АвторТема: Компания Dante Labs  (Прочитано 37002 раз)

0 Пользователей и 1 Гость просматривают эту тему.

Оффлайн Alexey_V.B.

  • Сообщений: 407
  • Страна: il
  • Рейтинг +104/-0
  • Y-ДНК: R1a (R-A8998)
  • мтДНК: K1a1b1a
Re: Компания Dante Labs
« Ответ #585 : 17 Ноябрь 2019, 10:00:51 »
Feroce, посмотрите сообщение #2591на http://forum.molgen.org/index.php/topic,5782.msg470154.html#msg470154

Оффлайн Томми

  • Сообщений: 80
  • Рейтинг +26/-0
  • Y-ДНК: I2a2b L38 S2606
  • мтДНК: H3f
Re: Компания Dante Labs
« Ответ #586 : 17 Ноябрь 2019, 11:25:58 »
Почти 3000р за отмену заказа будут брать. https://www.dantelabs.com/pages/refund-policy-us
Развод какой то

Оффлайн Feroce

  • Сообщений: 950
  • Страна: ru
  • Рейтинг +221/-0
    • Бессоновы/Безсоновы
  • Y-ДНК: R1a-Z92 (YP6504->BY30750)
Re: Компания Dante Labs
« Ответ #587 : 17 Ноябрь 2019, 11:49:32 »
Feroce, посмотрите сообщение #2591на http://forum.molgen.org/index.php/topic,5782.msg470154.html#msg470154
Я видел, поэтому и спрашивал.
Там речь о дополнительной скидке, поэтому и не понятно про цену.
Т.е. в честь "China's Singles Day" была скидка и x30 стоил 199$, а для YFull 180$, и сейчас цена вернулась?

Оффлайн Semargl

  • "El sueño de la razón produce monstruos" ©
  • Модератор
  • *****
  • Сообщений: 5308
  • Страна: hr
  • Рейтинг +2614/-5
  • www.semargl.me
    • www.semargl.me
  • Y-ДНК: R1a [CTS3402+]
  • мтДНК: U4a2g
Re: Компания Dante Labs
« Ответ #588 : 17 Ноябрь 2019, 11:52:13 »
Файл BAM готовы предоставить только на жестком диске (за 59 евро), иначе предлагают скомпилировать его самостоятельно (после получения ссылок на FASTQ-файлы) при помощи приложения EvE Premium на Sequencing.com (19,99 $).

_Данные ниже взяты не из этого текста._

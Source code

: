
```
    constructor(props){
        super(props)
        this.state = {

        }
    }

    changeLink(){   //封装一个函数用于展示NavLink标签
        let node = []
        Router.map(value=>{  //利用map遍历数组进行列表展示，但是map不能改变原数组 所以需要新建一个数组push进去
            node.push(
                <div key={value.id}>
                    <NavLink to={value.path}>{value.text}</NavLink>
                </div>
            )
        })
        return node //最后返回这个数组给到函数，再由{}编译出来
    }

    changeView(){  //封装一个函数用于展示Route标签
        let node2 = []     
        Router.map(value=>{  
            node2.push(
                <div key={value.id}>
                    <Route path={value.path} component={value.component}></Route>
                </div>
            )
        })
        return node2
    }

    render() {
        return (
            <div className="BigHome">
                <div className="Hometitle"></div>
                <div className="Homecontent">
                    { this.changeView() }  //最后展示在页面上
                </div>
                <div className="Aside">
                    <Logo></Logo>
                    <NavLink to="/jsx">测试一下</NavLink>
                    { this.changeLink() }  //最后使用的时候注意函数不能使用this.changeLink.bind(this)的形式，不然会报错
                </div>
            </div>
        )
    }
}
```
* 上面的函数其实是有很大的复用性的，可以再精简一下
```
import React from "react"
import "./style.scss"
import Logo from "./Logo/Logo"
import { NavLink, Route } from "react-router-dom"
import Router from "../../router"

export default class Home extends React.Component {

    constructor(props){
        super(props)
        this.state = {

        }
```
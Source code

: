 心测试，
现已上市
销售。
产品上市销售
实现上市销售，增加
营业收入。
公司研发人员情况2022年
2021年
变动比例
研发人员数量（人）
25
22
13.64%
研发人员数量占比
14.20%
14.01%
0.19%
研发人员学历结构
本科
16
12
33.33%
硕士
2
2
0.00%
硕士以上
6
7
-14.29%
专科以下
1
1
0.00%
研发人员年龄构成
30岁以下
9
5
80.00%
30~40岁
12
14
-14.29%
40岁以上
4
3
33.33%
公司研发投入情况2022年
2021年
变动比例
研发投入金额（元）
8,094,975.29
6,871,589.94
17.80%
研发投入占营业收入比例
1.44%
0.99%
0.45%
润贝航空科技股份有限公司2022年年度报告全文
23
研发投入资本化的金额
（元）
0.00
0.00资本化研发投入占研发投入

Если кто соберется сам компилировать BAM из FastQ, то на основании имеющегося у меня образца Dante Labs из числа недавно полученных, для генеалогических целей могу порекомендовать следующее.
Внимание! Образцы из Dante Labs могут сильно отличаться - у меня нет общей статистики по ним, соответственно, все рекомендации могут быть использованы только на свой страх и риск.

Для сборки, похоже, лучше всего использовать референс GCA_000001405.15_GRCh38_no_alt_plus_hs38d1_analysis_set.fna.gz, который содержит GRCh38 без альтернативных регионов, но содержит последовательности-приманки для удаления мусорных кусков ДНК (ну типа от загрязнений вирусами и пр). Я попробовал почти 10 разных референсов Hg19 и Hg38 - и у данного получалось наиболее простое выравнивание, без лишних артефактов.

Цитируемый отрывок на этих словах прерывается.